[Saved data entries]
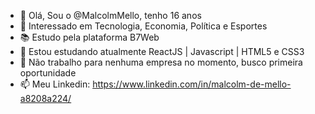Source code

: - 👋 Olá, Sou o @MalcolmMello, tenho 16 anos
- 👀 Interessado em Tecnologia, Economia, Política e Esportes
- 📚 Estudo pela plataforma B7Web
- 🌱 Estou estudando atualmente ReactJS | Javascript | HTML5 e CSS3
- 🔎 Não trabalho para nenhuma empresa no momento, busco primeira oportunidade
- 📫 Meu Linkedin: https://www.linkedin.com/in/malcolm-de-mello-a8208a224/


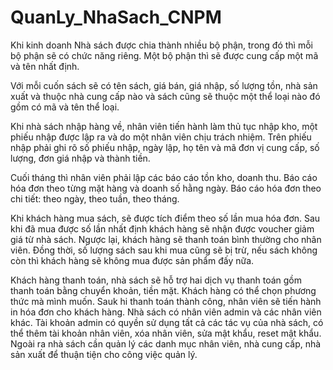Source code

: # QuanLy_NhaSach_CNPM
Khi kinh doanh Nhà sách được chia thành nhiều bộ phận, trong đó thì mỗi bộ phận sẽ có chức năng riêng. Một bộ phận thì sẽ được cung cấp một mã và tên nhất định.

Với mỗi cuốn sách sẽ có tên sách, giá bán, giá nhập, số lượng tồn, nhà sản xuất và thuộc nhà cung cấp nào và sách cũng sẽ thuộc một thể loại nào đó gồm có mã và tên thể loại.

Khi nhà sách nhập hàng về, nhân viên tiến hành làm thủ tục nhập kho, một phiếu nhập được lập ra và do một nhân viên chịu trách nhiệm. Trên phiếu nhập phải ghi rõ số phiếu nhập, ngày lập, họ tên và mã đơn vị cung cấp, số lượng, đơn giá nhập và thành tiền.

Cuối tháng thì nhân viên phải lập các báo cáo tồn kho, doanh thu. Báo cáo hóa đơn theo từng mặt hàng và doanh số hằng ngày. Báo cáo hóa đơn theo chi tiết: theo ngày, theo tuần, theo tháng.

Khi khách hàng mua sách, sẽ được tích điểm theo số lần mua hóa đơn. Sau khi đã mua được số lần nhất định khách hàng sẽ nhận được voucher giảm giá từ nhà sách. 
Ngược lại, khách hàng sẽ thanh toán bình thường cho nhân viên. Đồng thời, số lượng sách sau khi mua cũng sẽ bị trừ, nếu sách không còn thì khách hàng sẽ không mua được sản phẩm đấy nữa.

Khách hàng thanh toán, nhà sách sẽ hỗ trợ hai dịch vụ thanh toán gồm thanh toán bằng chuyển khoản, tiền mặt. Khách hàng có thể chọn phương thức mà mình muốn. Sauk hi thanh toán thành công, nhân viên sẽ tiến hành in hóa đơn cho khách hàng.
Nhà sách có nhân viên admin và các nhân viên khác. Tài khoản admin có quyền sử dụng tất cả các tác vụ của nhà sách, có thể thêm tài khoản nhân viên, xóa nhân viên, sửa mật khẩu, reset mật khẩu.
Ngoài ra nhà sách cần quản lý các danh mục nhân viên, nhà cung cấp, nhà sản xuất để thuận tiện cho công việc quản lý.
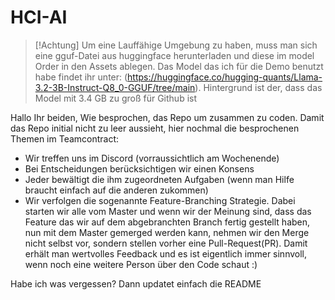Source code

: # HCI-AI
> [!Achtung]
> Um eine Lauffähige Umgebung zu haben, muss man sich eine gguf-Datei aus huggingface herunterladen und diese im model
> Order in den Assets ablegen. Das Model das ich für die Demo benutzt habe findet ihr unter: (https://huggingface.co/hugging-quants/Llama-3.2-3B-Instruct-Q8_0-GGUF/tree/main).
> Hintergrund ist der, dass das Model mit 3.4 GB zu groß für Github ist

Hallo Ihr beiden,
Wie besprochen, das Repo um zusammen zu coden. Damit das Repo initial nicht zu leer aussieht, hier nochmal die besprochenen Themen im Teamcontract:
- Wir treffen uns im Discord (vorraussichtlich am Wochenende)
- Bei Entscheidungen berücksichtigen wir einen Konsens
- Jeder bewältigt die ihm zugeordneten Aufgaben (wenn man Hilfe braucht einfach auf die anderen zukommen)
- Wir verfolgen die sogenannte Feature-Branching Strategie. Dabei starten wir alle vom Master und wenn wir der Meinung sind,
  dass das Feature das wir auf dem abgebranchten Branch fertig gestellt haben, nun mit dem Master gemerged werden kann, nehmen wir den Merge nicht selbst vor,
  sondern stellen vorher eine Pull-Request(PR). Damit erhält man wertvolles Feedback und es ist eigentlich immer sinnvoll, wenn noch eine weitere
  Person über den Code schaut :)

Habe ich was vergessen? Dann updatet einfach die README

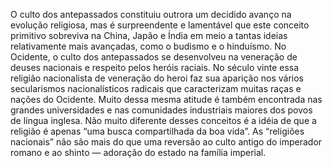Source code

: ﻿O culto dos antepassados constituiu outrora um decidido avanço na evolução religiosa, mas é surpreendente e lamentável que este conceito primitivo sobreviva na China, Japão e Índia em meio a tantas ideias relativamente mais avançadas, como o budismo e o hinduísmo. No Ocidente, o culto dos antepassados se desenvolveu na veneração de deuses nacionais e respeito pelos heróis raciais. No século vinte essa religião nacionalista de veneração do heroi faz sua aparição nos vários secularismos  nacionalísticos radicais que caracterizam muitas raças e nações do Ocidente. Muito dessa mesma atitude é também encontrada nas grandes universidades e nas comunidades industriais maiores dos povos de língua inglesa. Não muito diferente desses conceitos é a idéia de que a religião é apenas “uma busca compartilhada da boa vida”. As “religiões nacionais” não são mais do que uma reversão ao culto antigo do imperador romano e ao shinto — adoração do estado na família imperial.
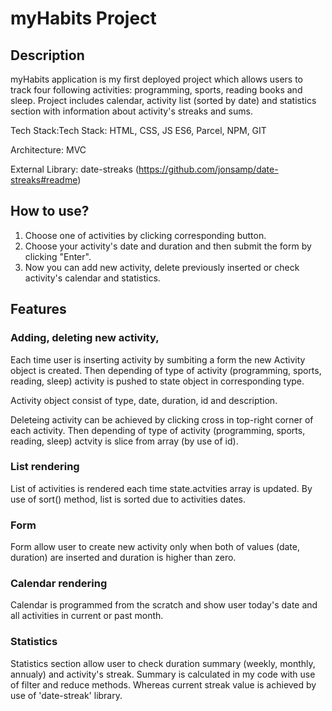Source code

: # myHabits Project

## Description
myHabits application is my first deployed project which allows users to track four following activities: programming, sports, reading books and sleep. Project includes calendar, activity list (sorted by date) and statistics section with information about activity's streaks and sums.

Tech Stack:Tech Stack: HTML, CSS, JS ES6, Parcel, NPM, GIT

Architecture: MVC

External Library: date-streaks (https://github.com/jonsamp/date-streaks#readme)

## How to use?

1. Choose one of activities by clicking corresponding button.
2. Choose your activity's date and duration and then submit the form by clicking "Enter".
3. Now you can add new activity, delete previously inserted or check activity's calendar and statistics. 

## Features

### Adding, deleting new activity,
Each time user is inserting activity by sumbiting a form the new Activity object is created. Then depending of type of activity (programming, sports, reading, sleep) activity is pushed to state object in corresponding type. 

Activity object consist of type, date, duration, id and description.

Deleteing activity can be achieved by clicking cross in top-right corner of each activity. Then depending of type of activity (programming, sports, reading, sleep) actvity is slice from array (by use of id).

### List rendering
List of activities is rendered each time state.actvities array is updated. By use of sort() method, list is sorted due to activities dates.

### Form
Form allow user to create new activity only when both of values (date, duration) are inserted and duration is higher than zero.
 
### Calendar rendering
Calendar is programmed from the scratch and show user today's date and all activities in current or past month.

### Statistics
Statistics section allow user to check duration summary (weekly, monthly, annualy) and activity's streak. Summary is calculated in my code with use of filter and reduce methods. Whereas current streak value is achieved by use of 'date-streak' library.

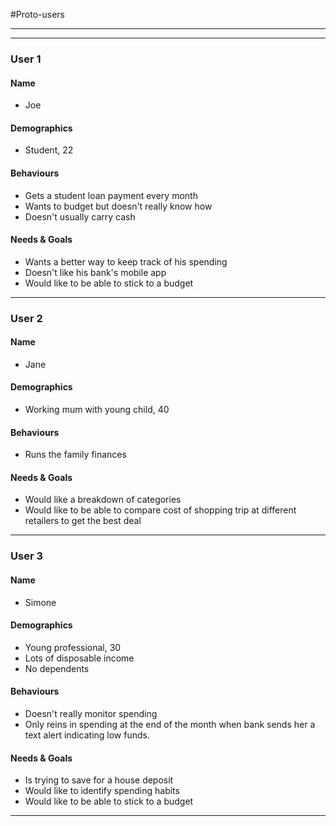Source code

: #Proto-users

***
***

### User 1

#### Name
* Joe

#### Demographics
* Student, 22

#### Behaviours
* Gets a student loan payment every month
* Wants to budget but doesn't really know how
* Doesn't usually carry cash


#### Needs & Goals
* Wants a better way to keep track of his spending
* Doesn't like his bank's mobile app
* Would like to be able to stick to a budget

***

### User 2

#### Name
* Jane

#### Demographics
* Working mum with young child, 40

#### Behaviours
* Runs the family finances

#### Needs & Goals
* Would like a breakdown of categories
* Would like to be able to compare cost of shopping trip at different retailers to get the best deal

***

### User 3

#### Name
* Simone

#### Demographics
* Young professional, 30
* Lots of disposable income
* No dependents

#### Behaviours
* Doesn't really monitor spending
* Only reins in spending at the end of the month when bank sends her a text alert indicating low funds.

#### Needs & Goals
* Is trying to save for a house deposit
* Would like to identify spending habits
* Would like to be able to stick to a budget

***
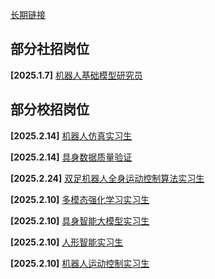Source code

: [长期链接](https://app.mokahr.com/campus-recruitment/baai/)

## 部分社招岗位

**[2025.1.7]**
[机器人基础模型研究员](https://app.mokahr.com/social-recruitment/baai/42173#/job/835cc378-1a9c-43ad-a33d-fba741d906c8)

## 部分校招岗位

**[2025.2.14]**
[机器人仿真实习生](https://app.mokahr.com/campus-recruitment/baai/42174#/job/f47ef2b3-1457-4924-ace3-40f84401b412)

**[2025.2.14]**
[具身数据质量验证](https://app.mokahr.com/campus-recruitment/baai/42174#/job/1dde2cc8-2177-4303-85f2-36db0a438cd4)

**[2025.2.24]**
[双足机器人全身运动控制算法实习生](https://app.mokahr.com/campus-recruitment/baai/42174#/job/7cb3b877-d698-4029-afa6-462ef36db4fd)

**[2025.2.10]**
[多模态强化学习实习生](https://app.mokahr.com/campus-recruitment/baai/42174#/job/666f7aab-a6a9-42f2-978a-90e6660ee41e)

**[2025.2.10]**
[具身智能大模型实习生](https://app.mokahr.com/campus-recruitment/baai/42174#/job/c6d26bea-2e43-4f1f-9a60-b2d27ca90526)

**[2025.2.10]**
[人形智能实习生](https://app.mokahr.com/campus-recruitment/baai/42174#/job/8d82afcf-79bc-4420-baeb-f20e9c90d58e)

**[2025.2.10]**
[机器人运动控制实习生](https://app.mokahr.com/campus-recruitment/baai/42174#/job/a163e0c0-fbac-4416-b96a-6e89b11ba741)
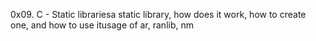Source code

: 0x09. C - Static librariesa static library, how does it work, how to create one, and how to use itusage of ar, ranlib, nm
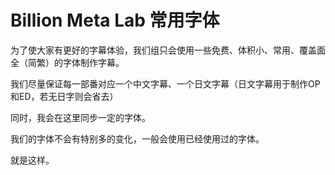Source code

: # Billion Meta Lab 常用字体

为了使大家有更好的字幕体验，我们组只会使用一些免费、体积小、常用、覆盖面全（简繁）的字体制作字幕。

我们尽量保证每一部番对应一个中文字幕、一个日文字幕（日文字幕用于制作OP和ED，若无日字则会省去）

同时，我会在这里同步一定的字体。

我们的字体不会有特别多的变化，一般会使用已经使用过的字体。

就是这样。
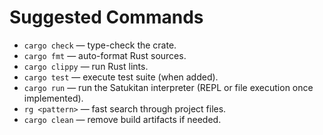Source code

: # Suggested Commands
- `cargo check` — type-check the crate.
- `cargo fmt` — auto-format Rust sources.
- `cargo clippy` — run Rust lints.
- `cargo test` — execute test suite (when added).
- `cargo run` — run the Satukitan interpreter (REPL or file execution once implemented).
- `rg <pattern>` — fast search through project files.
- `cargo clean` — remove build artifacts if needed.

### [WHAT THE EXERCISE ASKS]
Show, from the entries above, every line that includes the string "clicking".

### [EXERCISE ANSWER]
1. Choose one of activities by clicking corresponding button.
2. Choose your activity's date and duration and then submit the form by clicking "Enter".
Deleteing activity can be achieved by clicking cross in top-right corner of each activity. Then depending of type of activity (programming, sports, reading, sleep) actvity is slice from array (by use of id).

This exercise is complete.